When we got off of the phone, I cried. Frankly, I'm not ready to let go of her, I'm not ready to let go of any of my girlfriends, nor am I ready to let loose of anyone else. Selfish as that may sound. I don't want my life to change in that way.

My life changed when my friends Doug, Clarissa and several others passed from life to eternal life and there are holes in my life where they used to fit. There are no more Clarissa kisses, which means that I haven't had deep plum lipstick on top of my head for a couple of years now. Doug will be gone 10 years this year and I miss him. There are those in my family who have left several holes, my father being the biggest one and several that have been left by my aunts and grandparents. We really don't plan of these things happening, but know that they will at some point or another.

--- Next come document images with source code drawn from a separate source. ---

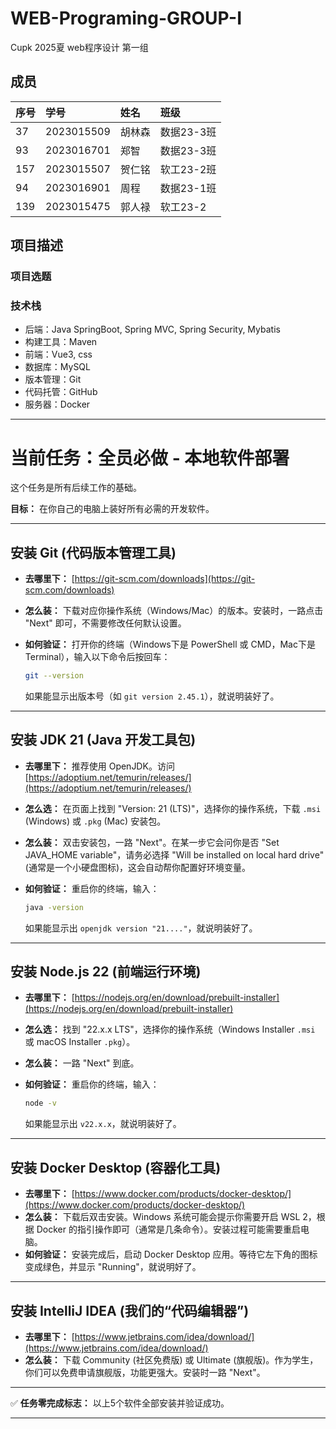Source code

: # WEB-Programing-GROUP-I
Cupk 2025夏 web程序设计 第一组

## 成员



| 序号 | 学号       | 姓名   | 班级       |
| :--- | :--------- | :----- | :--------- |
| 37   | 2023015509 | 胡林森 | 数据23-3班 |
| 93   | 2023016701 | 郑智   | 数据23-3班 |
| 157  | 2023015507 | 贺仁铭 | 软工23-2班 |
| 94   | 2023016901 | 周程   | 数据23-1班 |
| 139  | 2023015475 | 郭人禄 | 软工23-2   |



## 项目描述



### 项目选题



### 技术栈

- 后端：Java SpringBoot, Spring MVC, Spring Security, Mybatis
- 构建工具：Maven
- 前端：Vue3, css
- 数据库：MySQL
- 版本管理：Git
- 代码托管：GitHub
- 服务器：Docker



-----

# 当前任务：全员必做 - 本地软件部署

这个任务是所有后续工作的基础。

**目标：** 在你自己的电脑上装好所有必需的开发软件。

-----

## 安装 Git (代码版本管理工具)

  * **去哪里下：** [https://git-scm.com/downloads](https://git-scm.com/downloads)

  * **怎么装：** 下载对应你操作系统（Windows/Mac）的版本。安装时，一路点击 "Next" 即可，不需要修改任何默认设置。

  * **如何验证：** 打开你的终端（Windows下是 PowerShell 或 CMD，Mac下是 Terminal），输入以下命令后按回车：

    ```bash
    git --version
    ```

    如果能显示出版本号（如 `git version 2.45.1`），就说明装好了。

-----

## 安装 JDK 21 (Java 开发工具包)

  * **去哪里下：** 推荐使用 OpenJDK。访问 [https://adoptium.net/temurin/releases/](https://adoptium.net/temurin/releases/)

  * **怎么选：** 在页面上找到 "Version: 21 (LTS)"，选择你的操作系统，下载 `.msi` (Windows) 或 `.pkg` (Mac) 安装包。

  * **怎么装：** 双击安装包，一路 "Next"。在某一步它会问你是否 "Set JAVA\_HOME variable"，请务必选择 "Will be installed on local hard drive" (通常是一个小硬盘图标)，这会自动帮你配置好环境变量。

  * **如何验证：** 重启你的终端，输入：

    ```bash
    java -version
    ```

    如果能显示出 `openjdk version "21...."`，就说明装好了。

-----

## 安装 Node.js 22 (前端运行环境)

  * **去哪里下：** [https://nodejs.org/en/download/prebuilt-installer](https://nodejs.org/en/download/prebuilt-installer)

  * **怎么选：** 找到 "22.x.x LTS"，选择你的操作系统（Windows Installer `.msi` 或 macOS Installer `.pkg`）。

  * **怎么装：** 一路 "Next" 到底。

  * **如何验证：** 重启你的终端，输入：

    ```bash
    node -v
    ```

    如果能显示出 `v22.x.x`，就说明装好了。

-----

## 安装 Docker Desktop (容器化工具)

  * **去哪里下：** [https://www.docker.com/products/docker-desktop/](https://www.docker.com/products/docker-desktop/)
  * **怎么装：** 下载后双击安装。Windows 系统可能会提示你需要开启 WSL 2，根据 Docker 的指引操作即可（通常是几条命令）。安装过程可能需要重启电脑。
  * **如何验证：** 安装完成后，启动 Docker Desktop 应用。等待它左下角的图标变成绿色，并显示 "Running"，就说明好了。

-----

## 安装 IntelliJ IDEA (我们的“代码编辑器”)

  * **去哪里下：** [https://www.jetbrains.com/idea/download/](https://www.jetbrains.com/idea/download/)
  * **怎么装：** 下载 Community (社区免费版) 或 Ultimate (旗舰版)。作为学生，你们可以免费申请旗舰版，功能更强大。安装时一路 "Next"。

-----

✅ **任务零完成标志：** 以上5个软件全部安装并验证成功。

-----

After talking to Kathy I thought about this line from the psalms, I wondered if she had thought about that very line when she received her diagnosis. Did she cry for a night only to wake knowing that her joy was coming. Now I admire her faith, knowing that she is, “going to meet her maker,” as she said, is a joyful thing. I felt a bit of shame when I thought of the line that I have said time and again, “If heaven is what we are told that it is, (I believe that it is,) then why aren't we running to it?” When I said this to a friend recently he had a simple response that is very poignant, “who says we aren't?” Good point.

So it sounds to me that Kathy has accepted the words of Psalm 30, “Weeping may remain for a night, but rejoicing comes in the morning.” Frankly, that's faith.